How many of the lines below contain "buisson"? Answer with that number alone.

*** Record extracts

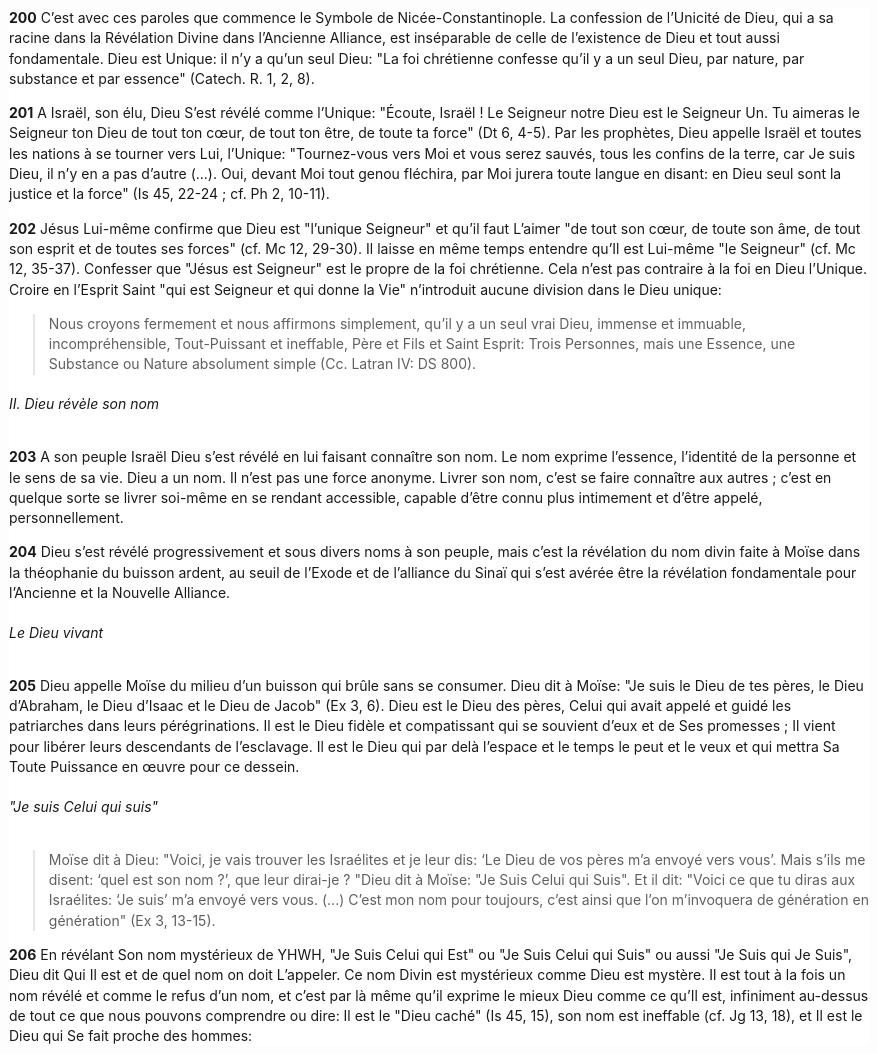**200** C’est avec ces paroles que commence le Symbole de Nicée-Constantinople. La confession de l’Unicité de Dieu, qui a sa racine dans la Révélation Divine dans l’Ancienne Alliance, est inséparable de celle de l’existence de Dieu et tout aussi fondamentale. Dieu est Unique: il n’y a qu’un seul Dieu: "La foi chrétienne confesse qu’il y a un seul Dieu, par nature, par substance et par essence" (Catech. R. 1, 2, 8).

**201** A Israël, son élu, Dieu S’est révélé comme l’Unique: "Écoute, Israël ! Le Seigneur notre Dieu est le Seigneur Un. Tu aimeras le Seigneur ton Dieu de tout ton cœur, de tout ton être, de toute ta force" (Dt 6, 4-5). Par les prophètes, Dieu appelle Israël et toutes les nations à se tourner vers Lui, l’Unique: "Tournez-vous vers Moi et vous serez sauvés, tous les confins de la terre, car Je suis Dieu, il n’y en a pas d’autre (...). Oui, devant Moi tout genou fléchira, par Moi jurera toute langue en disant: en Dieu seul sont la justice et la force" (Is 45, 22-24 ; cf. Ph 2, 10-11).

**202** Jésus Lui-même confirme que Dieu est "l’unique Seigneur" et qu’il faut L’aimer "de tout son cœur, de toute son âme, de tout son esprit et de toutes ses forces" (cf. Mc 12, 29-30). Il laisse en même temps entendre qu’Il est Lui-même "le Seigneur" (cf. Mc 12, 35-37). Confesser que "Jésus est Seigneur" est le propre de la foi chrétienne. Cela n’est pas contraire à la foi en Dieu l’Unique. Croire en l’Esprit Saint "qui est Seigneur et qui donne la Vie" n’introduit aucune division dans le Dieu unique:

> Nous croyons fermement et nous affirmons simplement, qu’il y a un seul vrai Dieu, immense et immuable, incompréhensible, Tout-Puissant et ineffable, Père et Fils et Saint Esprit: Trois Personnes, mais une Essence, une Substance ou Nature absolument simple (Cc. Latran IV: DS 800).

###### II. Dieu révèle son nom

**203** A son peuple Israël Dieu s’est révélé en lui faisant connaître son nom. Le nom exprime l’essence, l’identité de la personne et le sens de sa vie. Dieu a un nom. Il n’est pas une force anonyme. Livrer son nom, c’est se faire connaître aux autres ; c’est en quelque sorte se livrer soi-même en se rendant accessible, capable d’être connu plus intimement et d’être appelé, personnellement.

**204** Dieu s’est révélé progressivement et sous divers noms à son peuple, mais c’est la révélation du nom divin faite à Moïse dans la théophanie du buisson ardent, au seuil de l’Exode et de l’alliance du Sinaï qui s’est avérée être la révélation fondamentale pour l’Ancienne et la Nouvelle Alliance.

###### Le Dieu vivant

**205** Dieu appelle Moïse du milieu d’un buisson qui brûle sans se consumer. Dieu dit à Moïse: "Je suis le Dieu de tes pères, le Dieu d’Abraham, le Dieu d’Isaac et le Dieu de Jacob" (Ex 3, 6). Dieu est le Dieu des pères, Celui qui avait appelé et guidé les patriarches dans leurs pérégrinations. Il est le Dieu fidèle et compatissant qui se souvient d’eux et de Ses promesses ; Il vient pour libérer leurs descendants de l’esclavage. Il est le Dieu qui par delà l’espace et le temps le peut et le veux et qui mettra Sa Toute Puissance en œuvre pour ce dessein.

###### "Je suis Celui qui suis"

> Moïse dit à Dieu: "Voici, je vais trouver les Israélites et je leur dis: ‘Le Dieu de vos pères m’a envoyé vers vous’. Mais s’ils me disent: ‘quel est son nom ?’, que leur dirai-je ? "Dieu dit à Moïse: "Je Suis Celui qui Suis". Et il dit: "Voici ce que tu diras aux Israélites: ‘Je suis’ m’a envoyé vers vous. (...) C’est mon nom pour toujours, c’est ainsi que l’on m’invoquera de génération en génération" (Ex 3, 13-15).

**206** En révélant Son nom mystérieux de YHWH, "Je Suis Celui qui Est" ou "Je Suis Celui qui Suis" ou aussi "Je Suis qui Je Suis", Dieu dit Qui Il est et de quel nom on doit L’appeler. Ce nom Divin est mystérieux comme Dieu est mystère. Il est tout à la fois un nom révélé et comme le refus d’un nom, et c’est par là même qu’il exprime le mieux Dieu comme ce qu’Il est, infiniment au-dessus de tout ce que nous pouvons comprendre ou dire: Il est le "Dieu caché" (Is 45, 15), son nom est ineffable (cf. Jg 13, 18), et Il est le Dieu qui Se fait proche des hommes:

******

Task response >>
2